この危機的状況下でも繁華街に繰り出す意欲が旺盛な人々は、マスクさえつけていれば大丈夫と思っているかもしれない。しかし、筆者が街ですれ違う人々のなかには、マスクを顎に下げたり、鼻をむき出しにしている姿が散見される。マスクの使い方についての意識が低い人は意外に多いのだ。人の移動、接触を増やす政策を続けるかぎり、三密を避けるといっても限界がある。
しかし、菅首相の「GoTo」への執着は尋常ではない。最も感染者が多いにもかかわらず東京都はキャンペーンの効果を維持するために外せないということらしく、責任を押しつけあっていた小池都知事と妙な手打ちに及んだ。
「65歳以上の高齢者と基礎疾患のある人を対象に、都内を発着する旅行の利用自粛を求める」という中途半端な内容だ。
そもそも、リスクの高いそういう人たちは、言われなくても自重するだろう。若者や働き盛りの人はどうぞお出かけ下さい、どんどん来てくださいというのでは、なんにもならない。
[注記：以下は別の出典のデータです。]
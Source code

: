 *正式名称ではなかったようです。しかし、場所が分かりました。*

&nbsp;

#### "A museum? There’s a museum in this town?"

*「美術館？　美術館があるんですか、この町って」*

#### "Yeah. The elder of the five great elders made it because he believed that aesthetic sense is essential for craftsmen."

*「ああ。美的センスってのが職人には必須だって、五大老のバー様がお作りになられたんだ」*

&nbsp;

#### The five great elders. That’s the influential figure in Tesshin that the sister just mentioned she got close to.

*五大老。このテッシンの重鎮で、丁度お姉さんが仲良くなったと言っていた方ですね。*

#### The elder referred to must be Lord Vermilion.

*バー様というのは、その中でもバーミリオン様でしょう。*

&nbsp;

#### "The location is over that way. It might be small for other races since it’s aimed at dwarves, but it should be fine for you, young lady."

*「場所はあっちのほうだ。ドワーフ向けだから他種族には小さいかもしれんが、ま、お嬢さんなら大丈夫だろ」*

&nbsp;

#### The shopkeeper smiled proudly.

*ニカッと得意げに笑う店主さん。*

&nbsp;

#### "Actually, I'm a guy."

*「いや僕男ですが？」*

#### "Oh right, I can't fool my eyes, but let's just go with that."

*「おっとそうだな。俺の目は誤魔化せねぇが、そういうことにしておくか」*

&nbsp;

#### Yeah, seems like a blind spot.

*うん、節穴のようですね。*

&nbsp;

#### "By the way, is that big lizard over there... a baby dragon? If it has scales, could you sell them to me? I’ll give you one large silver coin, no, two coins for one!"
「GoToトラベル」は、すでに5,000万人泊をはるかにこえる人々が利用した“民族大移動”事業である。菅首相がそれを感染拡大の大きな要因とはみていないことに疑問を持ったのであろう、東大の研究チームが15~79歳の男女約2万8,000人を対象に8月末から9月末、インターネット上で過去1カ月以内に嗅覚・味覚の異常などコロナ特有の症状があったかどうかを調べた。
すると、トラベル利用者の有症率が利用しなかった人の2倍近く高かったという。むろんこれで「GoTo」がコロナ拡大の主要因と決めつけるわけにはいかないが、一つの参考になるのは確かだ。
菅首相は現実を直視すべきではないか。「GoTo」と感染防止が、並び立つ道理がない。道理のないことをする政権には自滅への道が待っている。